L’appartamento sembrò a Giulia buio, angusto, intriso di malattia, povertà, sventura. E suo marito le apparve improvvisamente vecchio, grigio – come un anziano. E la lampadina del lampadario si era fulminata. C’era meno luce. E ovunque scatole di medicine, pacchi di lenzuola e pannolini, un sacco di quelli usati che andavano buttati…

Era un contrasto così violento con quella casa felice ed estranea, che Giulia trattenne a stento le lacrime. Un nodo le serrò la gola.

Lo inghiottì, quel nodo amaro. Sorrise. Abbracciò suo marito. Disse: «Grazie di avermi lasciato andare da Federica. Mi sono rilassata. Prepara la vasca, laveremo la mamma. L’hai fatta mangiare? Le medicine gliele hai date? E le tue le hai prese?»…

E Giulia si mise all’opera. Questa era la vita. Bisognava viverla. Lavorare, combattere, pulire, guadagnare. Era semplicemente la vita. E le persone care, senza le quali non si può vivere. E bisognava migliorare quel che si aveva, senza paragonarsi troppo agli altri. Fare il proprio dovere. Amare. Salvare i propri cari, tutto qui.

Così pensava Giulia. E suo marito cambiò la lampadina, e tornò la luce. E l’appartamento sembrò più grande, più accogliente. E la povera malata si addormentò, perciò la notte sarebbe stata tranquilla. E forse avrebbe potuto lavorare ancora un po’. Aveva ancora le forze. Per i suoi, le forze c’erano sempre.
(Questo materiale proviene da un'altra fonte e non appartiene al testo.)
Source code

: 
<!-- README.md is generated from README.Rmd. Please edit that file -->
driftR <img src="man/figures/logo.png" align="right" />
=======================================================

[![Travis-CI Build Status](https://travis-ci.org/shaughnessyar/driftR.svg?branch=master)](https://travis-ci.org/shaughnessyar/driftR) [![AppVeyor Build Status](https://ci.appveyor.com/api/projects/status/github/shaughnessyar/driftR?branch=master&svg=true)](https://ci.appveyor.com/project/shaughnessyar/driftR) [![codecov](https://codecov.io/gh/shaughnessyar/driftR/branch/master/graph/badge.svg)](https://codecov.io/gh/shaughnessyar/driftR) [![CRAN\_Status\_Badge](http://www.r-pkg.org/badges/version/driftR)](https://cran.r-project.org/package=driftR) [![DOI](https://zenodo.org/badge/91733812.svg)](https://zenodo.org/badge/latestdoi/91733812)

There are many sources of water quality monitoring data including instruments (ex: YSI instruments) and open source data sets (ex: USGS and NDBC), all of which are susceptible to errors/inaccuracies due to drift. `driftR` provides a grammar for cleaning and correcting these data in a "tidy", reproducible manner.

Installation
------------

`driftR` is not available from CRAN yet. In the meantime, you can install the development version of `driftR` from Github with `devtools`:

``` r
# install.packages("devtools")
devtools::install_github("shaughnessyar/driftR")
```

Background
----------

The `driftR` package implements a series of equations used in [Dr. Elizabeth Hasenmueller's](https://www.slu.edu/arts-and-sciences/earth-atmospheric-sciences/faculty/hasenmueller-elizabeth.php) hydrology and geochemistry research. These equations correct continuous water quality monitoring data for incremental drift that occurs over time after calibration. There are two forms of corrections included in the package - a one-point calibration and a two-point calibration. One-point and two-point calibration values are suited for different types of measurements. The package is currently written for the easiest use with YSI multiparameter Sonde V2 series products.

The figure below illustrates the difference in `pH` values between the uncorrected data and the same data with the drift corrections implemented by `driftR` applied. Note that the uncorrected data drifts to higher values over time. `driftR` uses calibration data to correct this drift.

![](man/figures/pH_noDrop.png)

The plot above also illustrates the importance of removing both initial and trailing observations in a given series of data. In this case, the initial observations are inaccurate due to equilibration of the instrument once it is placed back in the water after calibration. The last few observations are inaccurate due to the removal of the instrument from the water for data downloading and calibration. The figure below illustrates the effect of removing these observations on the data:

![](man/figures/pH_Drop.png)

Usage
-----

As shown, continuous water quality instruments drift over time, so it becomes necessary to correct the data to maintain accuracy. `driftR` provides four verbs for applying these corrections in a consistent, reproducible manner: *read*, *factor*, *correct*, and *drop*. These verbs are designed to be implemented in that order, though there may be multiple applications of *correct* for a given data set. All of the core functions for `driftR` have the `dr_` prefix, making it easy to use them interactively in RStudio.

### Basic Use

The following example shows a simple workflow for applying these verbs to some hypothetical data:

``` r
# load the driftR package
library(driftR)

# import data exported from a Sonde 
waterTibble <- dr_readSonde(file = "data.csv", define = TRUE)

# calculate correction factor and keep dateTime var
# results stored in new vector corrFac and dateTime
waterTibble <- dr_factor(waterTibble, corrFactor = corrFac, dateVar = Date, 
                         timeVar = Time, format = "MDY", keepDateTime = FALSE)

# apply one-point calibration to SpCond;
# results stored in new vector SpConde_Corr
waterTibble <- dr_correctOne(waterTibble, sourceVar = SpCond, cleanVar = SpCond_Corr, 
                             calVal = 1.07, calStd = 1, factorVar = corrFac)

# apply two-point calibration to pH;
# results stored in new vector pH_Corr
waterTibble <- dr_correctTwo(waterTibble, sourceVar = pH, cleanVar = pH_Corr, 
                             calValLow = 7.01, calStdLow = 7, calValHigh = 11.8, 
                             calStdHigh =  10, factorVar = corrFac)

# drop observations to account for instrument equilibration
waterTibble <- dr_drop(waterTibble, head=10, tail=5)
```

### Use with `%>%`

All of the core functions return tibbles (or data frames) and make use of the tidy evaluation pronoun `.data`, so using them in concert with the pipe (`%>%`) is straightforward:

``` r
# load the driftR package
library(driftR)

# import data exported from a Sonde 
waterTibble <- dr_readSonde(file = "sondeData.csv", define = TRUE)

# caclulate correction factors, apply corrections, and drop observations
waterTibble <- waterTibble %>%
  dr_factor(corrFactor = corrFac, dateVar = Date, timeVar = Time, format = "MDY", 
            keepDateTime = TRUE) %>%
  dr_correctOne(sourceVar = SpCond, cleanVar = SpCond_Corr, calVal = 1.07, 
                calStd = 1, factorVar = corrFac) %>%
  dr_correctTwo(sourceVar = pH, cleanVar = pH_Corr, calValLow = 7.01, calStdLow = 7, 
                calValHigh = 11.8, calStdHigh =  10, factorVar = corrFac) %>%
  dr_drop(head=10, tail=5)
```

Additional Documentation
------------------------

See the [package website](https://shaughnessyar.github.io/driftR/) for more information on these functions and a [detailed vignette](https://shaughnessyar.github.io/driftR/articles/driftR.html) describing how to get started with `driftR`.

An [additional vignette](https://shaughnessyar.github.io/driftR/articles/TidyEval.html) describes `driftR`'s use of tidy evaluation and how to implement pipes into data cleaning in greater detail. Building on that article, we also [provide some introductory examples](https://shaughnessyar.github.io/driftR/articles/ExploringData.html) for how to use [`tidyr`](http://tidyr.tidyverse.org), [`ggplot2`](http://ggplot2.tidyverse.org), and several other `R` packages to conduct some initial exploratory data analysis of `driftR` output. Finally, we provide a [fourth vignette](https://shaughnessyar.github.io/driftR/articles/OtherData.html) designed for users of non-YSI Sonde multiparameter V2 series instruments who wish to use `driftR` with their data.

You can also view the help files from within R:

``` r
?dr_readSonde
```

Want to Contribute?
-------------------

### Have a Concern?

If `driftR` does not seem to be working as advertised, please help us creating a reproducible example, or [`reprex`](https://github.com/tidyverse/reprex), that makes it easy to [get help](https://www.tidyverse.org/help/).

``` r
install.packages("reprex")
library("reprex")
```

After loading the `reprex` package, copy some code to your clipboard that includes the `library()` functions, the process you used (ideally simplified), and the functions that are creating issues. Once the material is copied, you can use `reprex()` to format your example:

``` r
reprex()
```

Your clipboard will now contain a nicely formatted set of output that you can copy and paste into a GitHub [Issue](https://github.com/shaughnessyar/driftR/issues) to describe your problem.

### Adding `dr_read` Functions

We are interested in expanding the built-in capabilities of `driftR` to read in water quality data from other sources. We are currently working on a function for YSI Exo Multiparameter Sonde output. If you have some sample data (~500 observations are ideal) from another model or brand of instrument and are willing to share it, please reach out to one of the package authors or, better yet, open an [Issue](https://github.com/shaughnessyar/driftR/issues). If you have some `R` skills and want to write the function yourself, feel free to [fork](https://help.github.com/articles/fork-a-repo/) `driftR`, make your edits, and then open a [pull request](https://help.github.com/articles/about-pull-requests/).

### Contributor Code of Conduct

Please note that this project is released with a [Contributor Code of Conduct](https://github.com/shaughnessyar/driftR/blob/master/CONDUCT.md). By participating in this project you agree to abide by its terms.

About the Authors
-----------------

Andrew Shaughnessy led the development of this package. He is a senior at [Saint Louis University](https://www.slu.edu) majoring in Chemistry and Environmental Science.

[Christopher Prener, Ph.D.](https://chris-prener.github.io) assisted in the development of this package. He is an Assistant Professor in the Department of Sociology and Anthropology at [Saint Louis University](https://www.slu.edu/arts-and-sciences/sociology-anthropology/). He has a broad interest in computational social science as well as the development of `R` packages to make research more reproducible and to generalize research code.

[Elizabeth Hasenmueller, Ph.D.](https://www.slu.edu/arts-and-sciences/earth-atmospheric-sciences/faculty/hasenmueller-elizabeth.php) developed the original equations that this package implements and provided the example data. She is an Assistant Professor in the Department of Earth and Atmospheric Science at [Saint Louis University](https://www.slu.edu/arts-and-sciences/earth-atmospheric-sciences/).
E quando l’amica le scrisse chiedendole se poteva dare il suo numero a quell’uomo simpatico, Giulia rispose con una faccina sorridente e un fermo «No!». E ringraziò per la festa. Per il calore. Per il riposo. Per l’amicizia e l’affetto. L’amica capì. Aveva solo voluto chiedere.

Così, a volte, la vita ci interroga, offrendo una tentazione al posto della solita fatica. Ma noi torniamo sempre dai nostri. Alla nostra vita. E facciamo tutto ciò che possiamo. Anche se siamo stanchi. Anche se vorremmo restare dove c’è luce e gioia. Ma noi andiamo dai nostri. L’amore ci riporta a loro – e non ci lascia fuggire.